Perl is an esoteric beast at the best of times, and perl one-liners can be particularly cryptic.

The -e flag allows us to pass a perl program on the command line. In this case, the 's/regex/replace/flags' is the program.

The -p flag causes perl to apply your supplied program in a loop over each "line" (see -0) for each filename provided.

The -i flag causes perl to replace the file with the output of the program, rather than printing the output to standard out.

The -0 flag changes what delimiter perl uses to break a file into "lines". 0777 is a special value, used by convention to make perl read the entire file into a single "line".

The regular expression is somewhat complicated by the use of a few perl-specific tricks:

  • First, the m flag at the end causes the regex to operate on multiple lines.
  • , is simple, and matches a single, literal comma.
  • (\n*) matches 0-or-more newlines in a row, and stores them as a subpattern (the ( and ) characters denote a subpattern).

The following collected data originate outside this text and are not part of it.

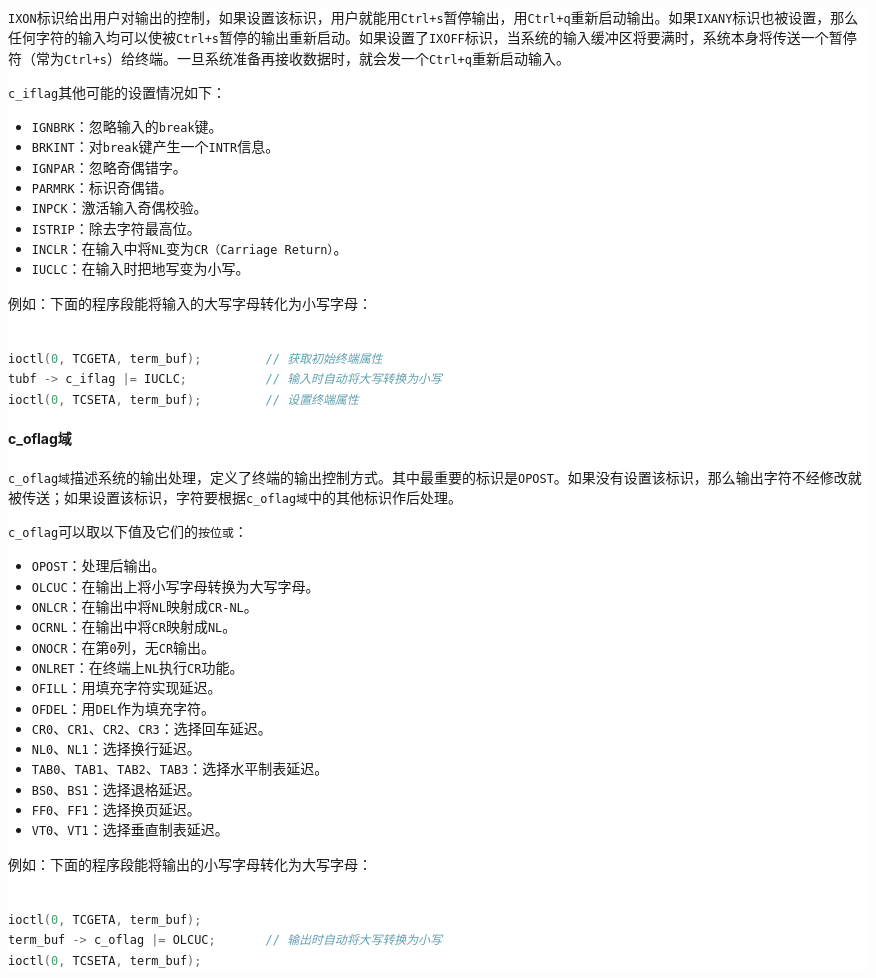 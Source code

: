 `IXON`标识给出用户对输出的控制，如果设置该标识，用户就能用`Ctrl+s`暂停输出，用`Ctrl+q`重新启动输出。如果`IXANY`标识也被设置，那么任何字符的输入均可以使被`Ctrl+s`暂停的输出重新启动。如果设置了`IXOFF`标识，当系统的输入缓冲区将要满时，系统本身将传送一个暂停符（常为`Ctrl+s`）给终端。一旦系统准备再接收数据时，就会发一个`Ctrl+q`重新启动输入。

`c_iflag`其他可能的设置情况如下：

- `IGNBRK`：忽略输入的`break`键。
- `BRKINT`：对`break`键产生一个`INTR`信息。
- `IGNPAR`：忽略奇偶错字。
- `PARMRK`：标识奇偶错。
- `INPCK`：激活输入奇偶校验。
- `ISTRIP`：除去字符最高位。
- `INCLR`：在输入中将`NL`变为`CR（Carriage Return）`。
- `IUCLC`：在输入时把地写变为小写。

例如：下面的程序段能将输入的大写字母转化为小写字母：

```c

ioctl(0, TCGETA, term_buf);			// 获取初始终端属性
tubf -> c_iflag |= IUCLC;			// 输入时自动将大写转换为小写
ioctl(0, TCSETA, term_buf);			// 设置终端属性

```


#### c_oflag域

`c_oflag域`描述系统的输出处理，定义了终端的输出控制方式。其中最重要的标识是`OPOST`。如果没有设置该标识，那么输出字符不经修改就被传送；如果设置该标识，字符要根据`c_oflag域`中的其他标识作后处理。

`c_oflag`可以取以下值及它们的`按位或`：

- `OPOST`：处理后输出。
- `OLCUC`：在输出上将小写字母转换为大写字母。
- `ONLCR`：在输出中将`NL`映射成`CR-NL`。
- `OCRNL`：在输出中将`CR`映射成`NL`。
- `ONOCR`：在第`0`列，无`CR`输出。
- `ONLRET`：在终端上`NL`执行`CR`功能。
- `OFILL`：用填充字符实现延迟。
- `OFDEL`：用`DEL`作为填充字符。
- `CR0`、`CR1`、`CR2`、`CR3`：选择回车延迟。
- `NL0`、`NL1`：选择换行延迟。
- `TAB0`、`TAB1`、`TAB2`、`TAB3`：选择水平制表延迟。
- `BS0`、`BS1`：选择退格延迟。
- `FF0`、`FF1`：选择换页延迟。
- `VT0`、`VT1`：选择垂直制表延迟。

例如：下面的程序段能将输出的小写字母转化为大写字母：

```c

ioctl(0, TCGETA, term_buf);
term_buf -> c_oflag |= OLCUC;		// 输出时自动将大写转换为小写
ioctl(0, TCSETA, term_buf);

```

As this is the first subpattern, we can use \1 in the replacement section to mean "whatever this subpattern matched".
  • \Z is a perl specific extension, and matches the end of the string being worked with -- in this case, that's the entire file.
  • In the replacement part, we use \1 to replace the match with only the series of newlines, removing the comma.

For man information on perl regular expressions and perl command line flags, check out the man pages for perlre and perlrun respectively.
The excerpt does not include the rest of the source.